- _WHAT YOU WILL DO_: "submodules" appears in how many lines of the entries? State only the number.

- _Collected data_:
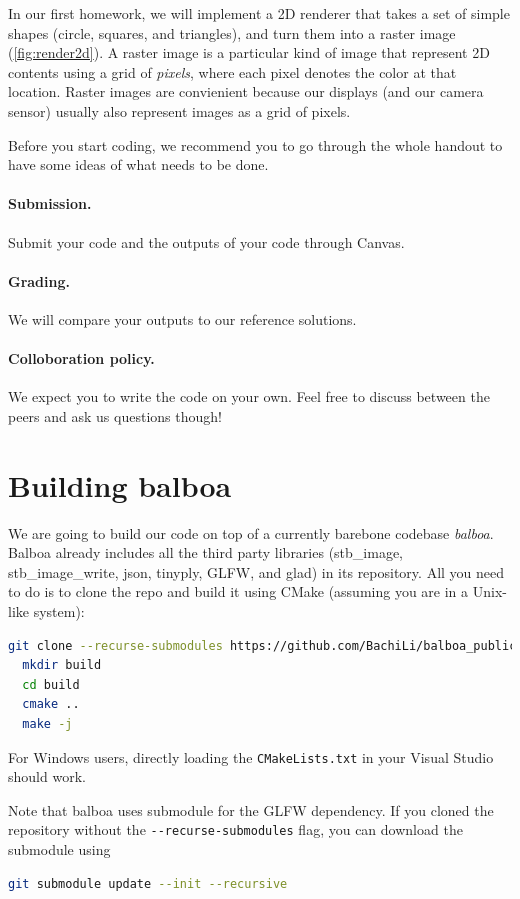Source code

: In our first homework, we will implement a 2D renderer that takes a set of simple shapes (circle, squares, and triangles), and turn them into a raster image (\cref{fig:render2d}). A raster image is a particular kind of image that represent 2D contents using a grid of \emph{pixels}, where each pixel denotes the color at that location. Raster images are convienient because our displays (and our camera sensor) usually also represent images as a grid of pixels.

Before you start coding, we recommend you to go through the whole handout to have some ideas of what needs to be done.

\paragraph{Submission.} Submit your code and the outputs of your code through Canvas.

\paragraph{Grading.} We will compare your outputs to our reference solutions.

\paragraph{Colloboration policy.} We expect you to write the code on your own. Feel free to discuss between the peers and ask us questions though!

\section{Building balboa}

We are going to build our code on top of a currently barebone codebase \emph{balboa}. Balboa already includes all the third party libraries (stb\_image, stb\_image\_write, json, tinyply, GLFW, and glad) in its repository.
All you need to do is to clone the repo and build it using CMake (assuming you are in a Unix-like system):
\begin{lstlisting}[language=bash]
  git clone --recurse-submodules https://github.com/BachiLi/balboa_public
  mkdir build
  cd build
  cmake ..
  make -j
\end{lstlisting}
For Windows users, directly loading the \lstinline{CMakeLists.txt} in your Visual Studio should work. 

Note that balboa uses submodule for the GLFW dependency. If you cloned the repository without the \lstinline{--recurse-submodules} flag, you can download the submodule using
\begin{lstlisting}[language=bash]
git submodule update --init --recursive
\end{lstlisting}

==

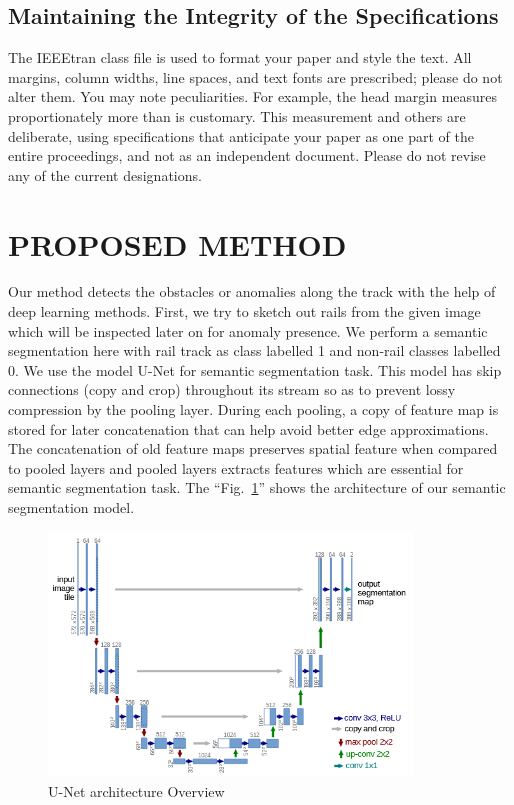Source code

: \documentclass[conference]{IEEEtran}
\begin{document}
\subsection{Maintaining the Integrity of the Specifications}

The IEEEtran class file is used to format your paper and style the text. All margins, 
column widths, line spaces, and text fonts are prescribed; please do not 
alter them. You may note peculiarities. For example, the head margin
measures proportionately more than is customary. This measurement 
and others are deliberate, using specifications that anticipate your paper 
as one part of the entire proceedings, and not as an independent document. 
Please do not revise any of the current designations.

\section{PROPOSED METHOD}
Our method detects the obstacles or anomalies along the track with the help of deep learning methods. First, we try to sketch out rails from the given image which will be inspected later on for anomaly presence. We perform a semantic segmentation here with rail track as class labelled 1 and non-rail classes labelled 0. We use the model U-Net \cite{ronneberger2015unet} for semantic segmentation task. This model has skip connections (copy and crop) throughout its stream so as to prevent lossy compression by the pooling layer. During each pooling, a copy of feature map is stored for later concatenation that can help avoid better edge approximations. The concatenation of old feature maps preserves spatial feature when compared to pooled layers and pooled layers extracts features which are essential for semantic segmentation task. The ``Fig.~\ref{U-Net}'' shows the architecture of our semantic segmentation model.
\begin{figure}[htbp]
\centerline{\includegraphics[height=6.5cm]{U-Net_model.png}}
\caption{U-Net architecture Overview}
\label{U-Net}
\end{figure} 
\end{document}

---

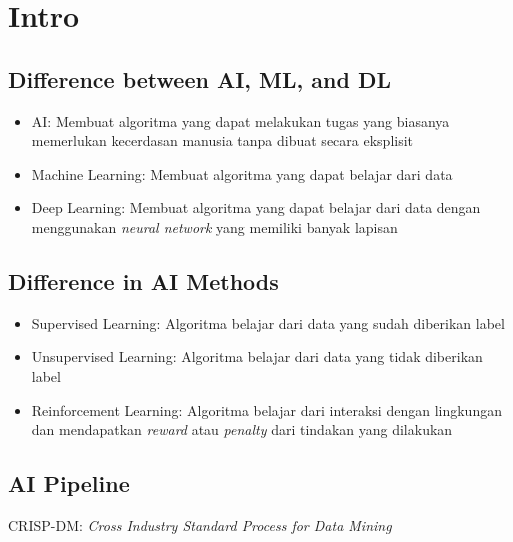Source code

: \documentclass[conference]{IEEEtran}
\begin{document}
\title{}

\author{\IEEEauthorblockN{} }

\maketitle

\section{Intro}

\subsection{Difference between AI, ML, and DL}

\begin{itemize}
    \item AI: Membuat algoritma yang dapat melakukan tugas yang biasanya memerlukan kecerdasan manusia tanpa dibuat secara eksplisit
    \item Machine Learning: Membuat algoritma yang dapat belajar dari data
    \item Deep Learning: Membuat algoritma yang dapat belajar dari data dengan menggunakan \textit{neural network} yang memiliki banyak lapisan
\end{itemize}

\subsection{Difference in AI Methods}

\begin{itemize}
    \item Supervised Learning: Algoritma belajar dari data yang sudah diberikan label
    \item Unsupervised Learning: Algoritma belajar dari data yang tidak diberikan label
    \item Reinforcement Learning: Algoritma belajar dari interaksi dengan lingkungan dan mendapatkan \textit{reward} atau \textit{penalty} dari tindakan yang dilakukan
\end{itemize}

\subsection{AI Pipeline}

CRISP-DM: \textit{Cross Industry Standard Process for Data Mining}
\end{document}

- _FINISHED EXERCISE_: 2